Saida Hodžić is an assistant professor of Anthropology and Feminist, Gender and Sexuality Studies at Cornell University. Her forthcoming book, “Of Rebels, Spirits, and Social Engineers: The Awkward Endings of Female Genital Cutting,” examines the logics and effects of surprisingly successful Ghanaian NGO interventions against cutting. She has also written an article in Cultural Anthropology about the making of global data on cutting.

Hodžić responds to this week’s new UNICEF report on female genital cutting:

“The new UNICEF report on female genital cutting has numerous problems. For one thing, the report admits that educational level and wealth are strongly associated with lack of support for cutting (in most but not all countries studied). But rather than promoting formal education and opportunities for ending poverty, the report obfuscates the implications of this finding and claims that the only relevant education is about the harmful consequences of cutting and levels of social support for it.
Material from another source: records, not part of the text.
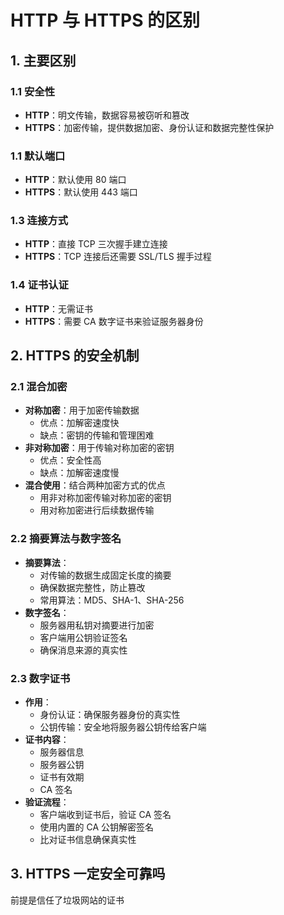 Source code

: # HTTP 与 HTTPS 的区别
## 1. 主要区别

### 1.1 安全性
- **HTTP**：明文传输，数据容易被窃听和篡改
- **HTTPS**：加密传输，提供数据加密、身份认证和数据完整性保护

### 1.1 默认端口
- **HTTP**：默认使用 80 端口
- **HTTPS**：默认使用 443 端口

### 1.3 连接方式
- **HTTP**：直接 TCP 三次握手建立连接
- **HTTPS**：TCP 连接后还需要 SSL/TLS 握手过程

### 1.4 证书认证
- **HTTP**：无需证书
- **HTTPS**：需要 CA 数字证书来验证服务器身份

## 2. HTTPS 的安全机制

### 2.1 混合加密
- **对称加密**：用于加密传输数据
  - 优点：加解密速度快
  - 缺点：密钥的传输和管理困难
- **非对称加密**：用于传输对称加密的密钥
  - 优点：安全性高
  - 缺点：加解密速度慢
- **混合使用**：结合两种加密方式的优点
  - 用非对称加密传输对称加密的密钥
  - 用对称加密进行后续数据传输

### 2.2 摘要算法与数字签名
- **摘要算法**：
  - 对传输的数据生成固定长度的摘要
  - 确保数据完整性，防止篡改
  - 常用算法：MD5、SHA-1、SHA-256
- **数字签名**：
  - 服务器用私钥对摘要进行加密
  - 客户端用公钥验证签名
  - 确保消息来源的真实性

### 2.3 数字证书
- **作用**：
  - 身份认证：确保服务器身份的真实性
  - 公钥传输：安全地将服务器公钥传给客户端
- **证书内容**：
  - 服务器信息
  - 服务器公钥
  - 证书有效期
  - CA 签名
- **验证流程**：
  - 客户端收到证书后，验证 CA 签名
  - 使用内置的 CA 公钥解密签名
  - 比对证书信息确保真实性

## 3. HTTPS 一定安全可靠吗

前提是信任了垃圾网站的证书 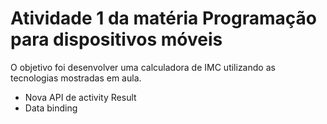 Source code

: # Atividade 1 da matéria Programação para dispositivos móveis

O objetivo foi desenvolver uma calculadora de IMC utilizando as tecnologias mostradas em aula.
<ul>
<li> Nova API de activity Result </li>
<li> Data binding </li>
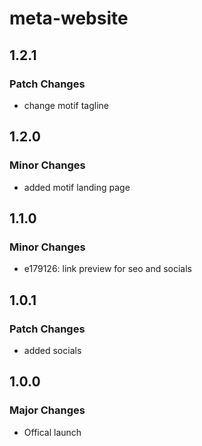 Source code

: # meta-website

## 1.2.1

### Patch Changes

- change motif tagline

## 1.2.0

### Minor Changes

- added motif landing page

## 1.1.0

### Minor Changes

- e179126: link preview for seo and socials

## 1.0.1

### Patch Changes

- added socials

## 1.0.0

### Major Changes

- Offical launch
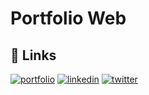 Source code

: # Portfolio Web

## 🔗 Links
[![portfolio](https://img.shields.io/badge/my_portfolio-000?style=for-the-badge&logo=ko-fi&logoColor=white)](https://camilocastellar.me/)
[![linkedin](https://img.shields.io/badge/linkedin-0A66C2?style=for-the-badge&logo=linkedin&logoColor=white)](https://www.linkedin.com/in/camilocastellar/)
[![twitter](https://img.shields.io/badge/twitter-1DA1F2?style=for-the-badge&logo=twitter&logoColor=white)](https://twitter.com/aka_milow)
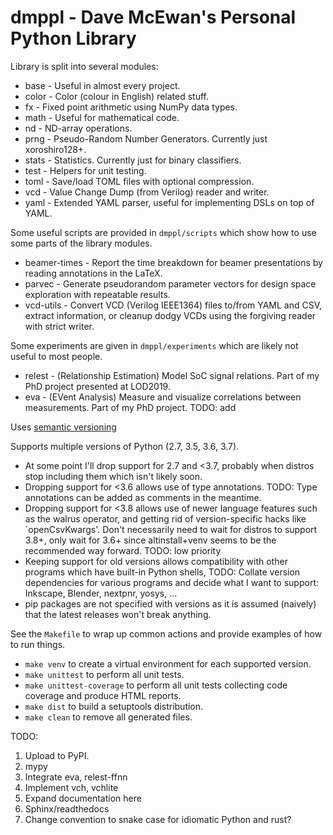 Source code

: 
dmppl - Dave McEwan's Personal Python Library
=============================================

Library is split into several modules:

  - base - Useful in almost every project.
  - color - Color (colour in English) related stuff.
  - fx - Fixed point arithmetic using NumPy data types.
  - math - Useful for mathematical code.
  - nd - ND-array operations.
  - prng - Pseudo-Random Number Generators. Currently just xoroshiro128+.
  - stats - Statistics. Currently just for binary classifiers.
  - test - Helpers for unit testing.
  - toml - Save/load TOML files with optional compression.
  - vcd - Value Change Dump (from Verilog) reader and writer.
  - yaml - Extended YAML parser, useful for implementing DSLs on top of YAML.

Some useful scripts are provided in `dmppl/scripts` which show how to use some
parts of the library modules.

  - beamer-times - Report the time breakdown for beamer presentations by reading
    annotations in the LaTeX.
  - parvec - Generate pseudorandom parameter vectors for design space
    exploration with repeatable results.
  - vcd-utils - Convert VCD (Verilog IEEE1364) files to/from YAML and CSV,
    extract information, or cleanup dodgy VCDs using the forgiving reader
    with strict writer.

Some experiments are given in `dmppl/experiments` which are likely not useful
to most people.

  - relest - (Relationship Estimation) Model SoC signal relations.
    Part of my PhD project presented at LOD2019.
  - eva - (EVent Analysis) Measure and visualize correlations between
    measurements.
    Part of my PhD project.
    TODO: add

Uses [semantic versioning](https://semver.org/spec/v2.0.0.html)

Supports multiple versions of Python (2.7, 3.5, 3.6, 3.7).

  - At some point I'll drop support for 2.7 and <3.7, probably when distros stop
    including them which isn't likely soon.
  - Dropping support for <3.6 allows use of type annotations.
    TODO: Type annotations can be added as comments in the meantime.
  - Dropping support for <3.8 allows use of newer language features such as the
    walrus operator, and getting rid of version-specific hacks like
    `openCsvKwargs'.
    Don't necessarily need to wait for distros to support 3.8+, only wait for
    3.6+ since altinstall+venv seems to be the recommended way forward.
    TODO: low priority
  - Keeping support for old versions allows compatibility with other programs
    which have built-in Python shells,
    TODO: Collate version dependencies for various programs and decide what I
    want to support: Inkscape, Blender, nextpnr, yosys, ...
  - pip packages are not specified with versions as it is assumed (naively) that
    the latest releases won't break anything.

See the `Makefile` to wrap up common actions and provide examples of how to run
things.

  - `make venv` to create a virtual environment for each supported version.
  - `make unittest` to perform all unit tests.
  - `make unittest-coverage` to perform all unit tests collecting code coverage
    and produce HTML reports.
  - `make dist` to build a setuptools distribution.
  - `make clean` to remove all generated files.

TODO:

  1. Upload to PyPI.
  2. mypy
  3. Integrate eva, relest-ffnn
  4. Implement vch, vchlite
  5. Expand documentation here
  6. Sphinx/readthedocs
  7. Change convention to snake case for idiomatic Python and rust?
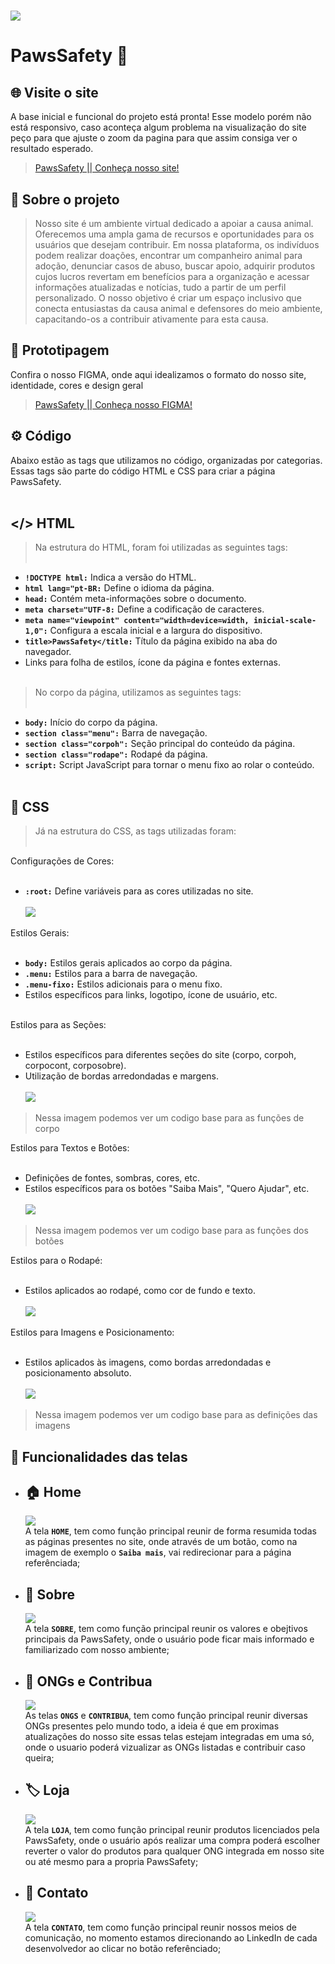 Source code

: # <img src="img/capatopo.jpg">
# PawsSafety 🐾

## 🌐 Visite o site 
A base inicial e funcional do projeto está pronta! Esse modelo porém não está responsivo, caso aconteça algum problema na visualização do site peço para que ajuste o zoom da pagina para que assim consiga ver o resultado esperado.<br />
> [PawsSafety || Conheça nosso site! ](https://pawssafety.netlify.app/)

## 📜 Sobre o projeto 
> Nosso site é um ambiente virtual dedicado a apoiar a causa animal. Oferecemos uma ampla gama de recursos e oportunidades para os usuários que desejam contribuir. Em nossa plataforma, os indivíduos podem realizar doações, encontrar um companheiro animal para adoção, denunciar casos de abuso, buscar apoio, adquirir produtos cujos lucros revertam em benefícios para a organização e acessar informações atualizadas e notícias, tudo a partir de um perfil personalizado. O nosso objetivo é criar um espaço inclusivo que conecta entusiastas da causa animal e defensores do meio ambiente, capacitando-os a contribuir ativamente para esta causa.


## 📂 Prototipagem
Confira o nosso FIGMA, onde aqui idealizamos o formato do nosso site, identidade, cores e design geral<br />
> [PawsSafety || Conheça nosso FIGMA! ](https://www.figma.com/file/4BZW83YcSUZudV12h0fniL/PawsSafety-Page?type=design&node-id=0-1&mode=design&t=hGjAcsi8cmQYh7lF-0)


## ⚙️ Código 
Abaixo estão as tags que utilizamos no código, organizadas por categorias. Essas tags são parte do código HTML e CSS para criar a página PawsSafety. <br /><br />

## </> HTML 
> Na estrutura do HTML, foram foi utilizadas as seguintes tags:<br /><br />

* **`!DOCTYPE html:`**  Indica a versão do HTML.<br />
* **`html lang="pt-BR:`** Define o idioma da página.<br />
* **`head:`** Contém meta-informações sobre o documento.<br />
* **`meta charset="UTF-8:`** Define a codificação de caracteres.<br />
* **`meta name="viewpoint" content="width=device=width, inicial-scale-1,0":`** Configura a escala inicial e a largura do dispositivo.<br />
* **`title>PawsSafety</title:`** Título da página exibido na aba do navegador.<br />
*  Links para folha de estilos, ícone da página e fontes externas.<br /><br />

> No corpo da página, utilizamos as seguintes tags:<br /><br />

* **`body:`** Início do corpo da página.<br />
* **`section class="menu":`** Barra de navegação.<br />
* **`section class="corpoh":`** Seção principal do conteúdo da página.<br />
* **`section class="rodape":`** Rodapé da página.<br />
* **`script:`** Script JavaScript para tornar o menu fixo ao rolar o conteúdo.<br /><br />

## 🎨 CSS
> Já na estrutura do CSS, as tags utilizadas foram:<br /><br />

Configurações de Cores:<br /><br />

* **`:root:`** Define variáveis para as cores utilizadas no site.<br /><br />
<img src="img/1root.jpg"><br />

Estilos Gerais:<br /><br />

* **`body:`** Estilos gerais aplicados ao corpo da página.<br />
* **`.menu:`** Estilos para a barra de navegação.<br />
* **`.menu-fixo:`** Estilos adicionais para o menu fixo.<br />
* Estilos específicos para links, logotipo, ícone de usuário, etc.<br /><br />


Estilos para as Seções:<br /><br />

* Estilos específicos para diferentes seções do site (corpo, corpoh, corpocont, corposobre).<br />
* Utilização de bordas arredondadas e margens.<br /><br />
<img src="img/2corpo.jpg"><br />
> Nessa imagem podemos ver um codigo base para as funções de corpo<br />

Estilos para Textos e Botões:<br /><br />

* Definições de fontes, sombras, cores, etc.<br />
* Estilos específicos para os botões "Saiba Mais", "Quero Ajudar", etc.<br /><br />
<img src="img/3botoes.jpg"><br />
> Nessa imagem podemos ver um codigo base para as funções dos botões<br />

Estilos para o Rodapé:<br /><br />

* Estilos aplicados ao rodapé, como cor de fundo e texto.<br /><br />
<img src="img/4rodape.jpg"><br />

Estilos para Imagens e Posicionamento:<br /><br />

* Estilos aplicados às imagens, como bordas arredondadas e posicionamento absoluto.<br /><br />
<img src="img/5imagens.jpg"><br />
> Nessa imagem podemos ver um codigo base para as definições das imagens<br />

## 🎯 Funcionalidades das telas

* ## 🏠 Home
    <img src="img/1home.jpg"><br />
    A tela **`HOME`**, tem como função principal reunir de forma resumida todas as páginas presentes no site, onde através de um botão, como na imagem de exemplo o **`Saiba mais`**, vai redirecionar para a página referênciada;
* ## 🔎 Sobre
    <img src="img/2sobre.jpg"><br />
    A tela **`SOBRE`**, tem como função principal reunir os valores e obejtivos principais da PawsSafety, onde o usuário pode ficar mais informado e familiarizado com nosso ambiente;
* ## 🤝 ONGs e Contribua
    <img src="img/3ongsecont.jpg"><br />
    As telas **`ONGS`** e **`CONTRIBUA`**, tem como função principal reunir diversas ONGs presentes pelo mundo todo, a ideia é que em proximas atualizações do nosso site essas telas estejam integradas em uma só, onde o usuario poderá vizualizar as ONGs listadas e contribuir caso queira;
* ## 🏷️ Loja
    <img src="img/4loja.jpg"><br />
    A tela **`LOJA`**, tem como função principal reunir produtos licenciados pela PawsSafety, onde o usuário após realizar uma compra poderá escolher reverter o valor do produtos para qualquer ONG integrada em nosso site ou até mesmo para a propria PawsSafety;
* ## 💬 Contato
    <img src="img/5contato.jpg"><br />
    A tela **`CONTATO`**, tem como função principal reunir nossos meios de comunicação, no momento estamos direcionando ao LinkedIn de cada desenvolvedor ao clicar no botão referênciado;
“The data in the report also has issues:

“The report admits that it cannot evaluate the efforts that have taken place in the last decade.

“The authors assume that surveys yield ‘real’ truths about women’s and men’s deepest and most ‘hidden’ beliefs and values – that they don’t share with each other. They do not. Other kinds of research are necessary for this – for instance, ethnographic research, and even that has its limits.

“And finally, since the data aimed at national representation, it is stronger for countries in which cutting is practiced evenly throughout the country than for those where cutting has been practiced only in some pockets of the country. The report considers the importance of disaggregated data one of its largest findings, but does not take the next step –which would be to say that it needs thicker data from the pockets where cutting is practiced, rather than thinner nation-wide data.”